In the FastQC section, learners will download FastQC output files in order to open ‘.html .html summary files on their local machines in a web browser. The scp command currently contains a public DNS (for example, ec2-34-238-162-94.compute-1.amazonaws.com), but this will need to be replaced with the public DNS of the machine used by each learner. The Public DNS for each learner will be the same one they use to log in. The password will be provided to the Instructor when they receive instance information and will be the same for all learners.

Command as is:

scp dcuser@ec2-34-238-162-94.compute-1.amazonaws.com:~/dc_workshop/results/fastqc_untrimmed_reads/*.html ~/Desktop/fastqc_html

Command for learners to use:

scp dcuser@<Public_DNS>:~/dc_workshop/results/fastqc_untrimmed_reads/*.html ~/Desktop/fastqc_html

The unzip for loop

The for loop to unzip FastQC output will not work as directly copied pasted as:

$ for filename in *.zip
> do
> unzip $filename
> done

Because the > symbol will cause a syntax error when copied. This command will work correctly when typed at the command line! Learners may be surprised that a for loop takes multiple lines on the terminal.

unzip in Working with FastQC Output

The command unzip *.zip in the Working with FastQC Output section will run successfully for the first file, but fail for subsequent files.
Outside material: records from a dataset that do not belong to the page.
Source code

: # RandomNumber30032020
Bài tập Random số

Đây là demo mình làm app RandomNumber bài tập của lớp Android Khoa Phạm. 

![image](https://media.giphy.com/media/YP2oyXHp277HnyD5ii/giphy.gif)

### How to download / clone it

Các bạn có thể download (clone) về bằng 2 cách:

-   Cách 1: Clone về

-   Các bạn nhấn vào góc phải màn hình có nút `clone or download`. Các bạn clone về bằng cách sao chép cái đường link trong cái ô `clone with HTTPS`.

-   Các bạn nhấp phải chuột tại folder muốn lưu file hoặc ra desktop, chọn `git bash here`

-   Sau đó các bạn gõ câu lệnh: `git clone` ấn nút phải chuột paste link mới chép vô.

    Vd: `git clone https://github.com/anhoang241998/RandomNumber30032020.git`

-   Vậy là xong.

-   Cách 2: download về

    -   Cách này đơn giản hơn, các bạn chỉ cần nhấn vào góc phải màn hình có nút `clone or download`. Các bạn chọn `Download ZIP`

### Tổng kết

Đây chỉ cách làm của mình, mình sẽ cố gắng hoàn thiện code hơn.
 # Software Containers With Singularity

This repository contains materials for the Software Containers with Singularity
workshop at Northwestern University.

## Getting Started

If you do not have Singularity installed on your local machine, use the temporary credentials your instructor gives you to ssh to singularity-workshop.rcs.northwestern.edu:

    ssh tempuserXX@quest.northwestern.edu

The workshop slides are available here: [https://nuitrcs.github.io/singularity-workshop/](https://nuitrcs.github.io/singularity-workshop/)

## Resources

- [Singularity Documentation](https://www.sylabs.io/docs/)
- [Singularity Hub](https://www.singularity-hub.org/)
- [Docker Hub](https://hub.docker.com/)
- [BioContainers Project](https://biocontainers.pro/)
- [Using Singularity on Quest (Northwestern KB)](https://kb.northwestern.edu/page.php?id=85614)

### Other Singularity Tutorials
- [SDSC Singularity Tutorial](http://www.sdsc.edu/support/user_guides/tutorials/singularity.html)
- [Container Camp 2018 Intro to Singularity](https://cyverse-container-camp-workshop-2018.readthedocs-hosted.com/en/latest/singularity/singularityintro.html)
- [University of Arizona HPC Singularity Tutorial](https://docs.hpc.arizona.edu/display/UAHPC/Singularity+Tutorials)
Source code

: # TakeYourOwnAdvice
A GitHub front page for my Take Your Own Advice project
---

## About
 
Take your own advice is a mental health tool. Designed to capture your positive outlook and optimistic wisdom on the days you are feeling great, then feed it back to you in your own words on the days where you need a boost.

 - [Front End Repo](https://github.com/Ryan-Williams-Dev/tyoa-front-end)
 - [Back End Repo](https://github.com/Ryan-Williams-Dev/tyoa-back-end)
This error introduces the need for a for loop.

Example Trimmomatic Command

The first trimmomatic serves as an explanation for trimmomatic parameters and is not meant to be run. The command is:

$ trimmomatic PE -threads 4 SRR_1056_1.fastq SRR_1056_2.fastq  \
              SRR_1056_1.trimmed.fastq SRR_1056_1un.trimmed.fastq \
              SRR_1056_2.trimmed.fastq SRR_1056_2un.trimmed.fastq \
              ILLUMINACLIP:SRR_adapters.fa SLIDINGWINDOW:4:20

The correct syntax is outlined in the next section, Running Trimmomatic.

Actual Trimmomatic Command

The actual trimmomatic command is complicated for loop. It will need to be typed out by learners because the > symbols will raise an error if copy and pasted.

For reference, this command is:

$ for infile in *_1.fastq.gz
> do
>   base=$(basename ${infile} _1.fastq.gz)
>   trimmomatic PE ${infile} ${base}_2.fastq.gz \
>                ${base}_1.trim.fastq.gz ${base}_1un.trim.fastq.gz \
>                ${base}_2.trim.fastq.gz ${base}_2un.trim.fastq.gz \
>                SLIDINGWINDOW:4:20 MINLEN:25 ILLUMINACLIP:NexteraPE-PE.fa:2:40:15 
> done

bwa mem Example Command

The first bwa mem command is an example and is not meant to be run. It is:

# bwa mem ref_genome.fasta input_file_R1.fastq input_file_R2.fastq > output.sam

The correct command follows:

$ bwa mem data/ref_genome/ecoli_rel606.fasta data/trimmed_fastq_small/SRR2584866_1.trim.sub.fastq data/trimmed_fastq_small/SRR2584866_2.trim.sub.fastq > results/sam/SRR2584866.aligned.sam

The Automation Episode

The code blocks at the beginning of the automation episode (05-automation.md) are examples of for loops and scripts and are not meant to be run by learners. The first code chunks that should be run are under Analyzing Quality with FastQC.

Also, after the first code chunk of code meant to be run, there is a line that reads only read_qc.sh and will yield a message saying that this command wasn’t found. After the creation of the script, this command will run the script that will be written.